On Sun, 2006-15-01 at 14:23 +0100, mlang wrote:
Chris Cannam <cannam(a)all-day-breakfast.com>
writes:
On Sunday 15 Jan 2006 11:12, Florian Schmidt
wrote:
If you want to use alsa_seq's queues to
schedule events for delivery
at a later time, you probably might have a look at rosegarden.
There's a file base/test/seq/generator.c in the Rosegarden source tree
that does basically what was described using the sequencer queue. It
does however schedule in real-time rather than beats (and so does
Rosegarden itself).
http://cvs.sourceforge.net/viewcvs.py/rosegarden/base/test/seq/generator.c?…
Pretty intersting, I just ran this and noticed it (the diff between
queue and gettimeofday time) drifts about 70 usecs per second. Is this
normal expected behaviour, or another reason to hate the day I decided to buy
a X2 CPU?
P.S.: ANyone got any hard facts on the TSC SMP issues? 2.6.15
is definitely worse for me than 2.6.14, things that used to work just dont anymore.
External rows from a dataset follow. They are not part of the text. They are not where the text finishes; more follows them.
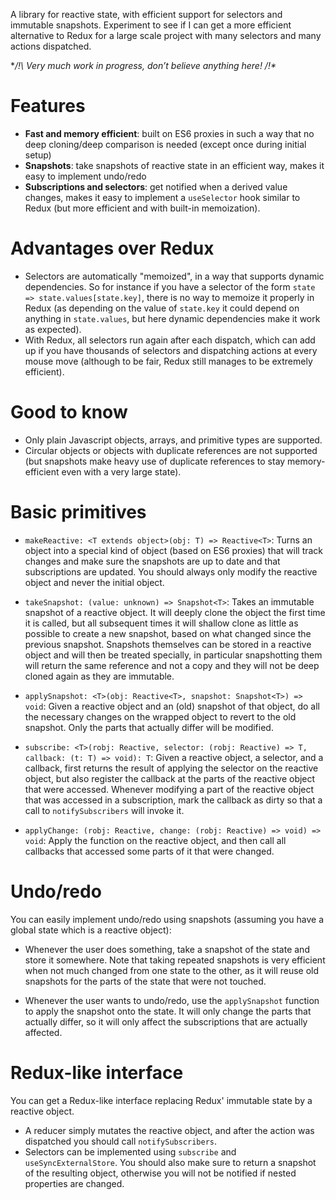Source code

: A library for reactive state, with efficient support for selectors and immutable
snapshots. Experiment to see if I can get a more efficient alternative to Redux
for a large scale project with many selectors and many actions dispatched.

**/!\ Very much work in progress, don’t believe anything here! /!\**

Features
========

- **Fast and memory efficient**: built on ES6 proxies in such a way that no
  deep cloning/deep comparison is needed (except once during initial setup)
- **Snapshots**: take snapshots of reactive state in an efficient way, makes it
  easy to implement undo/redo
- **Subscriptions and selectors**: get notified when a derived value changes,
  makes it easy to implement a `useSelector` hook similar to Redux (but more
  efficient and with built-in memoization).

Advantages over Redux
=====================

- Selectors are automatically "memoized", in a way that supports dynamic
  dependencies. So for instance if you have a selector of the form `state =>
  state.values[state.key]`, there is no way to memoize it properly in Redux (as
  depending on the value of `state.key` it could depend on anything in
  `state.values`, but here dynamic dependencies make it work as expected).
- With Redux, all selectors run again after each dispatch, which can add up if
  you have thousands of selectors and dispatching actions at every mouse move
  (although to be fair, Redux still manages to be extremely efficient).

Good to know
============

- Only plain Javascript objects, arrays, and primitive types are supported.
- Circular objects or objects with duplicate references are not supported (but
  snapshots make heavy use of duplicate references to stay memory-efficient even
  with a very large state).

Basic primitives
================

* `makeReactive: <T extends object>(obj: T) => Reactive<T>`: Turns an object
  into a special kind of object (based on ES6 proxies) that will track changes
  and make sure the snapshots are up to date and that subscriptions are updated.
  You should always only modify the reactive object and never the initial
  object.

* `takeSnapshot: (value: unknown) => Snapshot<T>`: Takes an immutable snapshot
  of a reactive object. It will deeply clone the object the first time it is
  called, but all subsequent times it will shallow clone as little as possible
  to create a new snapshot, based on what changed since the previous snapshot.
  Snapshots themselves can be stored in a reactive object and will then be
  treated specially, in particular snapshotting them will return the same
  reference and not a copy and they will not be deep cloned again as they are
  immutable.

* `applySnapshot: <T>(obj: Reactive<T>, snapshot: Snapshot<T>) => void`: Given a
  reactive object and an (old) snapshot of that object, do all the necessary
  changes on the wrapped object to revert to the old snapshot. Only the parts
  that actually differ will be modified.

* `subscribe: <T>(robj: Reactive, selector: (robj: Reactive) => T, callback: (t:
  T) => void): T`: Given a reactive object, a selector, and a callback, first
  returns the result of applying the selector on the reactive object, but also
  register the callback at the parts of the reactive object that were accessed.
  Whenever modifying a part of the reactive object that was accessed in a
  subscription, mark the callback as dirty so that a call to `notifySubscribers`
  will invoke it.

* `applyChange: (robj: Reactive, change: (robj: Reactive) => void) => void`:
  Apply the function on the reactive object, and then call all callbacks that
  accessed some parts of it that were changed.


Undo/redo
=========

You can easily implement undo/redo using snapshots (assuming you have a global
state which is a reactive object):

* Whenever the user does something, take a snapshot of the state and store it
  somewhere. Note that taking repeated snapshots is very efficient when not much
  changed from one state to the other, as it will reuse old snapshots for the
  parts of the state that were not touched.

* Whenever the user wants to undo/redo, use the `applySnapshot` function to
  apply the snapshot onto the state. It will only change the parts that actually
  differ, so it will only affect the subscriptions that are actually affected.

Redux-like interface
====================

You can get a Redux-like interface replacing Redux' immutable state by a
reactive object.

* A reducer simply mutates the reactive object, and after the action was
  dispatched you should call `notifySubscribers`.
* Selectors can be implemented using `subscribe` and `useSyncExternalStore`. You
  should also make sure to return a snapshot of the resulting object, otherwise
  you will not be notified if nested properties are changed.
I just bought a shiny new X2 3800+ and am dealing with all this garbage
as well. Extremely unimpressed with the whole situation in general,
but anyway....
Right now I'm booting my kernel with clock=pmtmr and I've applied the
attached patch to Jack and things seem to be working fine, at least
superficially.
-DR-
P.S. Someone (who I forget) was having problems with Om and every
action taking _seconds_ to produce a visible/audible response. This was
the source of that problem, for the record.